Part I - Foundations
This introductory section describes the learning process I've been involved in with my fellow elders at Fellowship Bible Church North. You'll be introduced to our basic research paradigm as well as our “frame of reference” — our “basic assumptions” and the way we “defined our terms.”
To help you evaluate the final results of our study, we'll explain “up front” the guidelines we've used to determine and formulate supracultural principles — those biblical truths regarding local church leaders that we believe are normative for local churches in every culture and at any moment in history.
Part II – The Biblical Story
The following chapters tell the “biblical story” of local church leadership. We begin with a foundational chapter that explores what New Testament writers meant when they referred to the “church” (ekklesia).
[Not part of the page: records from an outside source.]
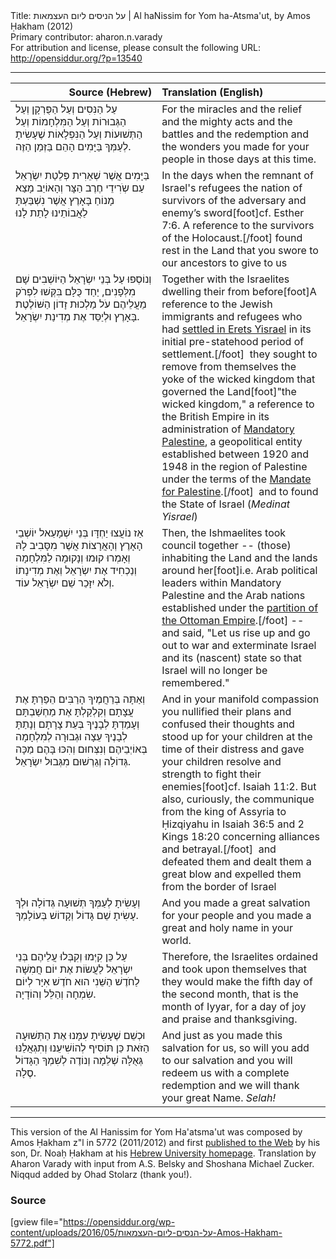 <html>
<head></head>
<body>
Title: על הניסים ליום העצמאות | Al haNissim for Yom ha-Atsma'ut, by Amos Ḥakham (2012)<br />
Primary contributor: aharon.n.varady<br />
For attribution and license, please consult the following URL: <a href="http://opensiddur.org/?p=13540">http://opensiddur.org/?p=13540</a>
<p />
<hr />

<table style="margin-left: auto;margin-right: auto;" class="draggable">
<thead><tr><th id="x" style="text-align: right;">Source (Hebrew)</th><th style="text-align: left;">Translation (English)</th></tr></thead>
<tbody>
<tr><td style="vertical-align:top;" width="46%">
<div class="liturgy"><span lang="he">
עַל הַנִּסִים 
וְעַל הַפֻּרְקָן 
וְעַל הַגְּבוּרוֹת 
וְעַל הַמִּלְחָמוֹת 
וְעַל הַתְּשׁוּעוֹת 
וְעַל הַנִּפְלָאוֹת
שֶׁעָשִׂיתָ לְעַמְּךָ 
בַּיָּמִים הָהֵם 
בַּזְּמַן הַזֶּה.
</span></div></td>
 
<td style="vertical-align:top;" width="53%">
<div class="english">
For the miracles
and the relief
and the mighty acts
and the battles
and the redemption
and the wonders
you made for your people 
in those days
at this time.
</div></td></tr>


<tr><td style="vertical-align:top;" width="46%">
<div class="liturgy"><span lang="he">
בַּיָּמִים אֲשֶׁר שְׁאֵרִית פְּלֵטַת יִשְׂרָאֵל 
עַם שְֹרִידֵי חֶרֶב הַצָּר וְהָאוֹיֵב 
מָצַא מָנוֹחַ בָּאָרֶץ אֲשֶׁר נִשְׁבַּעְתָּ לַאֲבוֹתֵינוּ לָתֵת לָנוּ
</span></div></td>
 
<td style="vertical-align:top;" width="53%">
<div class="english">
In the days when the remnant of Israel's refugees 
the nation of survivors of the adversary and enemy’s sword[foot]cf. Esther 7:6. A reference to the survivors of the Holocaust.[/foot]
found rest in the Land that you swore to our ancestors to give to us 
</div></td></tr>


<tr><td style="vertical-align:top;" width="46%">
<div class="liturgy"><span lang="he">
וְנוֹסְפוּ עַל בְּנֵי יִשְׂרָאֵל הַיּוֹשְׁבִים שָׁם מִלְּפָנִים,
יַחַד כֻּלָּם בִּקְּשׁוּ לִפְרֹק מֵעֲלֵיהֶם
עֹל מַלְכוּת זָדוֹן הַשּׁוֹלֶטֶת בָּאָרֶץ
וּלְיַסֵּד אֶת מְדִינַת יִשְׂרָאֵל.
</span></div></td>
 
<td style="vertical-align:top;" width="53%">
<div class="english">
Together with the Israelites dwelling their from before[foot]A reference to the Jewish immigrants and refugees who had <a href="https://en.wikipedia.org/wiki/Aliyah">settled in Erets Yisrael</a> in its initial pre-statehood period of settlement.[/foot]&nbsp;
they sought to remove from themselves
the yoke of the wicked kingdom that governed the Land[foot]"the wicked kingdom," a reference to the British Empire in its administration of <a href="https://en.wikipedia.org/wiki/Mandatory_Palestine">Mandatory Palestine</a>, a geopolitical entity established between 1920 and 1948 in the region of Palestine under the terms of the <a href="https://en.wikipedia.org/wiki/Mandate_for_Palestine">Mandate for Palestine</a>.[/foot]&nbsp; 
and to found the State of Israel (<em>Medinat Yisrael</em>)
</div></td></tr>


<tr><td style="vertical-align:top;" width="46%">
<div class="liturgy"><span lang="he">
אַז נוֹעֲצוּ יַחְדָּו בְּנֵי יִשְׁמָעֵאל 
יוֹשְׁבֵי הָאָרֶץ וְהָאֲרָצוֹת אֲשֶׁר מִסָּבִיב לָהּ
וְאָמְרוּ קוּמוּ וְנָקוּמָה לַמִּלְחָמָה
וְנַכְחִיד אֶת יִשְׂרָאֵל וְאֶת מְדִינָתוֹ
וְלֹא יִזָּכֵר שֵׁם יִשְׂרָאֵל עוֹד.
</span></div></td>
 
<td style="vertical-align:top;" width="53%">
<div class="english">
Then, the Ishmaelites took council together --
(those) inhabiting the Land and the lands around her[foot]i.e. Arab political leaders within Mandatory Palestine and the Arab nations established under the <a href="https://en.wikipedia.org/wiki/Partition_of_the_Ottoman_Empire">partition of the Ottoman Empire</a>.[/foot] --
and said, "Let us rise up and go out to war
and exterminate Israel and its (nascent) state 
so that Israel will no longer be remembered."
</div></td></tr>


<tr><td style="vertical-align:top;" width="46%">
<div class="liturgy"><span lang="he">
וְאַתָּה בְּרַחֲמֶיךָ הָרַבִּים
הֵפַרְתָּ אֶת עֲצָתָם
וְקִלְקַלְתָּ אֶת מַחְשַׁבְתָּם
וְעָמַדְתָּ לְבָנֶיךָ בְּעֵת צָרָתָם
וְנָתַתָּ לְבָנֶיךָ עֵצָה וּגְבוּרָה לְמִלְחָמָה בְּאוֹיְבֵיהֶם
וְנִצְּחוּם וְהִכּוּ בָּהֶם מַכָּה גְּדוֹלָה
וְגֵרְשׁוּם מִגְּבוּל יִשְׂרָאֵל.
</span></div></td>
 
<td style="vertical-align:top;" width="53%">
<div class="english">
And in your manifold compassion
you nullified their plans
and confused their thoughts 
and stood up for your children at the time of their distress 
and gave your children resolve and strength to fight their enemies[foot]cf. Isaiah 11:2. But also, curiously, the communique from the king of Assyria to Ḥizqiyahu in Isaiah 36:5 and 2 Kings 18:20 concerning alliances and betrayal.[/foot]&nbsp; 
and defeated them and dealt them a great blow 
and expelled them from the border of Israel
</div></td></tr>


<tr><td style="vertical-align:top;" width="46%">
<div class="liturgy"><span lang="he">
וְעָשִׂיתָ לְעַמְּךָ תְּשׁוּעָה גְּדוֹלָה
וּלְךָ עָשִׂיתָ שֵׁם גָּדוֹל וְקָדוֹשׁ בְּעוֹלָמְךָ.
</span></div></td>
 
<td style="vertical-align:top;" width="53%">
<div class="english">
And you made a great salvation for your people 
and you made a great and holy name in your world.
</div></td></tr>


<tr><td style="vertical-align:top;" width="46%">
<div class="liturgy"><span lang="he">
עַל כֵּן קִיְּמוּ וְקִבְּלוּ עֲלֵיהֶם בְּנֵי יִשְׂרָאֵל
לַעֲשׂוֹת אֶת יוֹם חֲמִשָּׁה לַחֹדֶשׁ הַשֵּׁנִי
הוּא חֹדֶשׁ אִיָּר
לְיוֹם שִׂמְחָה וְהַלֵּל וְהוֹדָיָה.
</span></div></td>

<td style="vertical-align:top;" width="53%"><div class="english">
Therefore, the Israelites ordained and took upon themselves 
that they would make the fifth day of the second month, 
that is the month of Iyyar,
for a day of joy and praise and thanksgiving.
</div></td></tr>


<tr><td style="vertical-align:top;" width="46%">
<div class="liturgy"><span lang="he">
וּכְשֵׁם שֶׁעָשִׂיתָ עִמָּנוּ אֶת הַתְּשׁוּעָה הַזֹּאת
כֵּן תּוֹסִיף לְהוֹשִׁיעֵנוּ
וְתִגְאֲלֵנּוּ גְּאֻלָּה שְׁלֵמָה
וְנוֹדֶה לְשִׁמְךָ הַגָּדוֹל
סֶלָה.
</span></div></td>

<td style="vertical-align:top;" width="53%"><div class="english">
And just as you made this salvation for us, 
so will you add to our salvation
and you will redeem us with a complete redemption
and we will thank your great Name. 
<em>Selah!</em>
</div></td></tr>
</tbody></table>

<hr />

This version of the Al Hanissim for Yom Ha'atsma'ut was composed by Amos Ḥakham z"l in 5772 (2011/2012) and first <a href="http://pluto.huji.ac.il/~noahh/%D7%A2%D7%9C%20%D7%94%D7%A0%D7%A1%D7%99%D7%9D%20%D7%9C%D7%99%D7%95%D7%9D%20%D7%94%D7%A2%D7%A6%D7%9E%D7%90%D7%95%D7%AA.pdf">published to the Web</a> by his son, Dr. Noaḥ Ḥakham at his <a href="http://pluto.huji.ac.il/~noahh/">Hebrew University homepage</a>. Translation by Aharon Varady with input from A.S. Belsky and Shoshana Michael Zucker. Niqqud added by Ohad Stolarz (thank you!).

<h3>Source</h3>

[gview file="https://opensiddur.org/wp-content/uploads/2016/05/על-הנסים-ליום-העצמאות-Amos-Hakham-5772.pdf"]
</body>
</html>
From that point, we'll look at what we can learn from the “elders” in the church in Jerusalem. As we follow this unfolding story regarding the expansion of the church, we'll journey with Paul on his missionary travels and, at the same time, consult the letters he wrote that correlate with his church-planting efforts. We'll also look at other New Testament epistles that address the subject of local church leadership.
Part III – Structural Observations
The following chapters look back on the biblical story that we've unfolded chronologically in Part II. We'll comment on fourteen specific observations that will help to crystallize our thinking in several important areas regarding the ministry of local church leaders: their titles, their functions, leadership selection and appointments, the concept of plurality of leadership, and the need for a primary leader. Part III serves not only as a systematic summary but also gives additional biblical data to help clarify more fully what we've looked at in the biblical story.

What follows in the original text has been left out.